A C corporation or a Subchapter S corporation is a separate legal entity. The difference is that the C corporation is a separate taxable entity; the S corporation is not. In an S corporation, the profits or losses "pass thru" to the shareholder who declares them on their individual income tax return.
If your business is currently a C corporation and you are considering an asset sale, be cautious. Electing Subchapter S and then selling won't avoid the double tax. The IRS has a so-called Built-In Gains Tax ("BIG"). This tax is not applicable for any newly formed Subchapter S corporations. However, existing C corporations that make a Subchapter S election need to address this potential tax. The tax is essentially assessed against the amount of unrealized appreciation at the time of the S election. The fair market value of the assets less the tax basis is the unrealized appreciation. Goodwill is the most common asset that can create a potential BIG tax. The BIG tax goes away after the tenth year of a Subchapter S election. This tax will be applied on a pro rata basis for elections made less than ten years ago.
Keep in mind…if the transaction is a stock sale, it doesn't matter if the corporation is a C corporation or a Subchapter S corporation.

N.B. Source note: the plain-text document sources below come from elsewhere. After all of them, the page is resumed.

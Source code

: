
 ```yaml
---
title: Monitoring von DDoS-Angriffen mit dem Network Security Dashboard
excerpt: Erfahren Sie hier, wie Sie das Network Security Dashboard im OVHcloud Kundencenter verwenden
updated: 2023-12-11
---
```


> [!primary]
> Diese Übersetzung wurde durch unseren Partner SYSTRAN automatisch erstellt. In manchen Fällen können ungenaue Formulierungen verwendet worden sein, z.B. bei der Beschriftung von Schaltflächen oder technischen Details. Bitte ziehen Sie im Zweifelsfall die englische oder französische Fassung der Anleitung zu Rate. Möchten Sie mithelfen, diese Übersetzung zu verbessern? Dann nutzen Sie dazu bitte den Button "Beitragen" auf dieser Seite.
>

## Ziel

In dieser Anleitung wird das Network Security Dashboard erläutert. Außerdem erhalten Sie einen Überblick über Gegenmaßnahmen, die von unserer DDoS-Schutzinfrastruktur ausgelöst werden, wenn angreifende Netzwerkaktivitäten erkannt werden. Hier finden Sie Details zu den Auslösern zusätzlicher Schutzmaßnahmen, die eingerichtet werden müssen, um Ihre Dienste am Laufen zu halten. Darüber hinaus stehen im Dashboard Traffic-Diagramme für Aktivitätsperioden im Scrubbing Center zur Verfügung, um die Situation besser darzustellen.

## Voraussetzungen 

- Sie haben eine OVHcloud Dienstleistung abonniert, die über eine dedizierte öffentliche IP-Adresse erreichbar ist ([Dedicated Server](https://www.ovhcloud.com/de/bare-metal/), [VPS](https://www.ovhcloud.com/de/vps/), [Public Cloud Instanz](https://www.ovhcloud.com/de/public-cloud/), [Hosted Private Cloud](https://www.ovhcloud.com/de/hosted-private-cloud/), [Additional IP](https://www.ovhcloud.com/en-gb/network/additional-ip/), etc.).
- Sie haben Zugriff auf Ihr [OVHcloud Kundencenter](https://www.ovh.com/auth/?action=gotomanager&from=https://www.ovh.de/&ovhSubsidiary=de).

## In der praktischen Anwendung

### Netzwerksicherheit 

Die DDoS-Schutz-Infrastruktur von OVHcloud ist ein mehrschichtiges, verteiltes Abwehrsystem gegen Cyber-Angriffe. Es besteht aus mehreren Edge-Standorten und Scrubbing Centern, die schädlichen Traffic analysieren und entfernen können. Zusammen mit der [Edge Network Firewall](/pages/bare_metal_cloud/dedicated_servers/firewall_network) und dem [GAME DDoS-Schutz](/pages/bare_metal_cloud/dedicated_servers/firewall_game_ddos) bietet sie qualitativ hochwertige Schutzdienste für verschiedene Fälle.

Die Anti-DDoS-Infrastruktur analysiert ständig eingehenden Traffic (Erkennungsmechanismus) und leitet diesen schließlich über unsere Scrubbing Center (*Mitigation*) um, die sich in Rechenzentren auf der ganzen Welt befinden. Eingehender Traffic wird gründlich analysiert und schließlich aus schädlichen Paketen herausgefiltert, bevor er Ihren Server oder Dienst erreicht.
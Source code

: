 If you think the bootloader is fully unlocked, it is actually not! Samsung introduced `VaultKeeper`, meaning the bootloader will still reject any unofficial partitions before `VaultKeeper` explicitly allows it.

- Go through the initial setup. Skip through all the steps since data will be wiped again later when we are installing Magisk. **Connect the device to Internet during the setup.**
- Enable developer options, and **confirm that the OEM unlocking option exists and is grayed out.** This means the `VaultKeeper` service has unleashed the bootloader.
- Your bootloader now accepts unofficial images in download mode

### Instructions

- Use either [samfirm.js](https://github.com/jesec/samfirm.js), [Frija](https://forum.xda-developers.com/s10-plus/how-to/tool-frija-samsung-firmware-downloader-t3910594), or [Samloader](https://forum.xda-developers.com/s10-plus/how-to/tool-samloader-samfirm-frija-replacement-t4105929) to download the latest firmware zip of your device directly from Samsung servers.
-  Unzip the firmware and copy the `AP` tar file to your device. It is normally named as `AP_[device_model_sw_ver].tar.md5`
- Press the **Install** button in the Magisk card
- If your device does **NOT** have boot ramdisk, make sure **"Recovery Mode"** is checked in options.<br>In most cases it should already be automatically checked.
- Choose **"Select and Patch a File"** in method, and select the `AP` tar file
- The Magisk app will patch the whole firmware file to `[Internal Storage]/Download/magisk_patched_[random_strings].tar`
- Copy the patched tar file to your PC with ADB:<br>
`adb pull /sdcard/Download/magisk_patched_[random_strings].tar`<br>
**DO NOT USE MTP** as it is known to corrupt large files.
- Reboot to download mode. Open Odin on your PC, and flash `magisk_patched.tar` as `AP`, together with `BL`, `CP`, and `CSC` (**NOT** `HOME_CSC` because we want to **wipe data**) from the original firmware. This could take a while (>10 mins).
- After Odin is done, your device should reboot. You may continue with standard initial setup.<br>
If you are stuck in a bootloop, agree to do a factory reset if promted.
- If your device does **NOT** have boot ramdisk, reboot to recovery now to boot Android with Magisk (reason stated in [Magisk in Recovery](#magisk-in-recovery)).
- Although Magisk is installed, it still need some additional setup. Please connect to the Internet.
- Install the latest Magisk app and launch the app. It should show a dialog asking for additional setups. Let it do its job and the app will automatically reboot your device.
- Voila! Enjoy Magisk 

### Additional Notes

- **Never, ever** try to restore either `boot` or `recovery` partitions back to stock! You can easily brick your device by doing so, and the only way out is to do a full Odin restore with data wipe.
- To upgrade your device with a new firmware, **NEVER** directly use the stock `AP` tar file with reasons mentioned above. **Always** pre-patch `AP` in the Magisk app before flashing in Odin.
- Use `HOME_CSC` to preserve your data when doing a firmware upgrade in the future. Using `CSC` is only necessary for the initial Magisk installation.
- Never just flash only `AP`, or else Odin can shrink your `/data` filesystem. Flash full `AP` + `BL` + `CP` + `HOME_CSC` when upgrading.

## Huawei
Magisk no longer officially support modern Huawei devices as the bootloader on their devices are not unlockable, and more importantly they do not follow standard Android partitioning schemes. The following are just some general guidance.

The seller of the stock will have a capital gain or loss on the shares.
Corporations Eligible for the Election
To make the election, a corporation must meet all of these conditions to be eligible:
- The corporation must be a domestic corporation
- The corporation has no more than 100 shareholders
- The only shareholders are individuals, estates, and certain tax-exempt organizations
- There are no nonresident alien shareholders
- There is only one class of stock
- It will adopt a December 31 tax year-end or meet other filing requirements
How to Make the Election
To make the Subchapter S election, the corporation must file Form 2553, Election by a Small Business Corporation. This election is due within two months and 15 days after the beginning of the tax year it is to take effect. There is some limited relief for elections that are filed late if it can be shown that the failure to file timely was due to reasonable cause. This election must be signed by all of the shareholders. Many states will recognize the federal Subchapter S election for state taxation purposes. Connecticut corporations that elect federal Subchapter S filing status are automatically treated as an S corporation for Connecticut income tax purposes.
Small business owners…are you going to make this election to be a Subchapter S corporation?